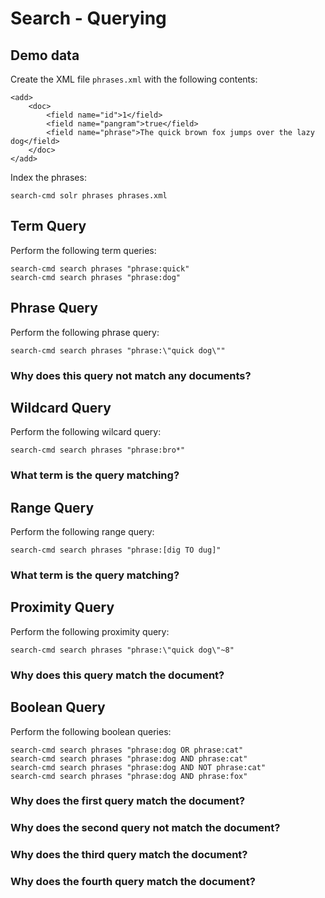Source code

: # Search - Querying

## Demo data

Create the XML file `phrases.xml` with the following contents:

    <add>
        <doc>
            <field name="id">1</field>
            <field name="pangram">true</field>
            <field name="phrase">The quick brown fox jumps over the lazy dog</field>
        </doc>
    </add>

Index the phrases:

    search-cmd solr phrases phrases.xml
    
## Term Query

Perform the following term queries:

    search-cmd search phrases "phrase:quick"
    search-cmd search phrases "phrase:dog"

## Phrase Query

Perform the following phrase query:

    search-cmd search phrases "phrase:\"quick dog\""
    
### Why does this query not match any documents?

## Wildcard Query

Perform the following wilcard query:

    search-cmd search phrases "phrase:bro*"

### What term is the query matching?

## Range Query

Perform the following range query:

    search-cmd search phrases "phrase:[dig TO dug]"

### What term is the query matching?

## Proximity Query

Perform the following proximity query:

    search-cmd search phrases "phrase:\"quick dog\"~8"

### Why does this query match the document?

## Boolean Query

Perform the following boolean queries:

    search-cmd search phrases "phrase:dog OR phrase:cat"
    search-cmd search phrases "phrase:dog AND phrase:cat"
    search-cmd search phrases "phrase:dog AND NOT phrase:cat"
    search-cmd search phrases "phrase:dog AND phrase:fox"

### Why does the first query match the document?
### Why does the second query not match the document?
### Why does the third query match the document?
### Why does the fourth query match the document?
##############################
• _Requirement_:
Only the lines from the one containing "Perform the following range" through the last line of the records are to be set down, exactly as they appear.

• _Finished task_:
Perform the following range query:

    search-cmd search phrases "phrase:[dig TO dug]"

### What term is the query matching?

## Proximity Query

Perform the following proximity query:

    search-cmd search phrases "phrase:\"quick dog\"~8"

### Why does this query match the document?

## Boolean Query

Perform the following boolean queries:

    search-cmd search phrases "phrase:dog OR phrase:cat"
    search-cmd search phrases "phrase:dog AND phrase:cat"
    search-cmd search phrases "phrase:dog AND NOT phrase:cat"
    search-cmd search phrases "phrase:dog AND phrase:fox"

### Why does the first query match the document?
### Why does the second query not match the document?
### Why does the third query match the document?
### Why does the fourth query match the document?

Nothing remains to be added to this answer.